_Mauerwerk
Brick Curtain House in Surat
Geschwungene Vorhangfassade als klimatischer Puffer
Für einen privaten Bauherrn, der eine Figur des öffentlichen
Lebens in Indien ist, realisierte das Architekturbüro Design Group
Work in Surat das Brick Curtain House. Bei diesem Wohnhaus
fungiert eine gemauerte, geschwungene Vorhangfassade als
klimatischer Puffer für die dahinterliegenden Räume. Surat liegt am
Golf von Khambhat an der Westküste des indischen Subkontinents. In
der schnell wachsenden, viereinhalb Millionen Einwohner fassenden
Metropole herrscht tropisches Klima mit einer durchschnittlichen
Temperatur von 27 Grad Celsius und hoher Luftfeuchte. Für den
Entwurf waren vor allem zwei Parameter entscheidend: Die
Architektur sollte an die klimatischen Bedingungen angepasst sein
und ein angenehmes Raumklima fördern. Wichtig war außerdem eine
sinnvolle Zonierung halböffentlicher und privater Räume, da der
Bauherr häufig Besuch empfängt.
Gallerie
Das Baugrundstück des Hauses der fünfköpfigen Familie liegt im Stadtviertel Mota Varachha und wird im Süden und Westen von einer Straße begrenzt. Erschlossen wird der viergeschossige, nicht unterkellerte Neubau von Westen. Die markante Eingangsfassade mit dem roten Mauerwerksrelief, das die auskragenden, mittleren Wohnebenen verhüllt, prägt sein Erscheinungsbild.
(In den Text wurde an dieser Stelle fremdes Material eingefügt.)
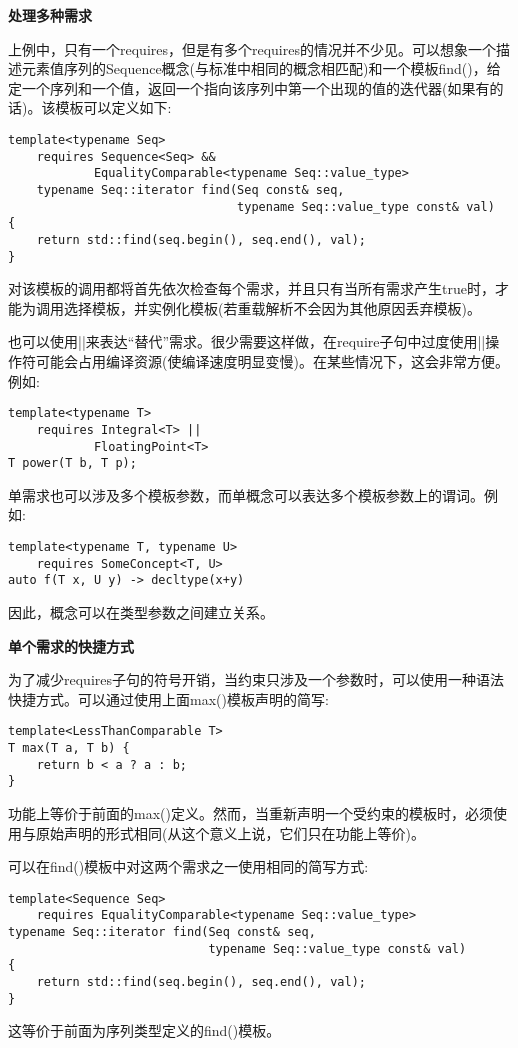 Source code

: \noindent
\textbf{处理多种需求}

上例中，只有一个requires，但是有多个requires的情况并不少见。可以想象一个描述元素值序列的Sequence概念(与标准中相同的概念相匹配)和一个模板find()，给定一个序列和一个值，返回一个指向该序列中第一个出现的值的迭代器(如果有的话)。该模板可以定义如下:

\begin{lstlisting}[style=styleCXX]
template<typename Seq>
	requires Sequence<Seq> &&
			EqualityComparable<typename Seq::value_type>
	typename Seq::iterator find(Seq const& seq,
								typename Seq::value_type const& val)
{
	return std::find(seq.begin(), seq.end(), val);
}
\end{lstlisting}

对该模板的调用都将首先依次检查每个需求，并且只有当所有需求产生true时，才能为调用选择模板，并实例化模板(若重载解析不会因为其他原因丢弃模板)。

也可以使用||来表达“替代”需求。很少需要这样做，在require子句中过度使用||操作符可能会占用编译资源(使编译速度明显变慢)。在某些情况下，这会非常方便。例如:

\begin{lstlisting}[style=styleCXX]
template<typename T>
	requires Integral<T> ||
			FloatingPoint<T>
T power(T b, T p);
\end{lstlisting}

单需求也可以涉及多个模板参数，而单概念可以表达多个模板参数上的谓词。例如:

\begin{lstlisting}[style=styleCXX]
template<typename T, typename U>
	requires SomeConcept<T, U>
auto f(T x, U y) -> decltype(x+y)
\end{lstlisting}

因此，概念可以在类型参数之间建立关系。

\noindent
\textbf{单个需求的快捷方式}

为了减少requires子句的符号开销，当约束只涉及一个参数时，可以使用一种语法快捷方式。可以通过使用上面max()模板声明的简写:

\begin{lstlisting}[style=styleCXX]
template<LessThanComparable T>
T max(T a, T b) {
	return b < a ? a : b;
}
\end{lstlisting}

功能上等价于前面的max()定义。然而，当重新声明一个受约束的模板时，必须使用与原始声明的形式相同(从这个意义上说，它们只在功能上等价)。

可以在find()模板中对这两个需求之一使用相同的简写方式:

\begin{lstlisting}[style=styleCXX]
template<Sequence Seq>
	requires EqualityComparable<typename Seq::value_type>
typename Seq::iterator find(Seq const& seq,
							typename Seq::value_type const& val)
{
	return std::find(seq.begin(), seq.end(), val);
}
\end{lstlisting}

这等价于前面为序列类型定义的find()模板。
Der Eingang und die Stellplätze sind unterhalb der Auskragung vor direkter Sonneneinstrahlung und Regen geschützt.
Die Familie bewohnt vornehmlich die oberen drei Etagen. Im Parterre befinden sich ein Medienraum mit Zugang zum Garten, eine separate Toilette, Hauswirtschaftsräume sowie ein Zimmer für die Hausangestellte mit eigenem Bad. An der Nordwestecke führt eine zweiläufige Außentreppe zum Haupteingang im Obergeschoss. Der Grundriss ist dreigeteilt: Eine mittlere funktionelle Zone, die auch der Erschließung dient, trennt einen vorderen, halböffentlichen Bereich von den privaten Räumen gen Osten. Auf der Beletage und Eingangsebene ist Platz für den repräsentativen, zweigeschossigen Wohnraum, in dem der Bauherr Gäste, Geschäftspartner und Nachbarn empfängt. Mit einer lichten Raumhöhe von 5,4 Metern liegt er direkt hinter der gemauerten Vorhangfassade, die hier ablesbar bleibt. Südlich schließt eine Loggia an. Große Fenster gen Norden ermöglichen Querlüftung. Die private, hintere Zone umfasst eine offene Küche mit Speisekammer, das Esszimmer sowie ein Schlafzimmer mit Bad. Im zweiten Obergeschoss befinden sich drei weitere Schlafzimmer mit jeweils eigenem Bad. Der zentrale Flur ist hier als Galerie mit Blick in den Wohnraum ausgebildet. Am Ende liegt ein nach oben offener Gebets- und Andachtsraum („Pooja“, s. Abb. 29), der vom Flur der obersten Etage aus einsehbar ist. Es ist ein Staffelgeschoss, das ein Arbeitszimmer mit umlaufendem Dachgarten, ein WC sowie eine ausgedehnte Dachterrasse beherbergt.
Mauerwerk
Die Außenwände des Wohnhauses sind in Stahlbeton ausgeführt. Eine
Ausnahme bildet die namensgebende und prägende Vorhangfassade aus
Mauerziegeln: Diese kennzeichnet nicht nur ein Relief vor- und
zurückspringender Ziegel,
sondern auch ein wellenförmiger Schwung. Dabei verschatten die
konvexen Wölbungen die konkaven. Auf diese Weise gelang es den
Planern, die Hitzeeinstrahlung um fünfzig Prozent zu reduzieren.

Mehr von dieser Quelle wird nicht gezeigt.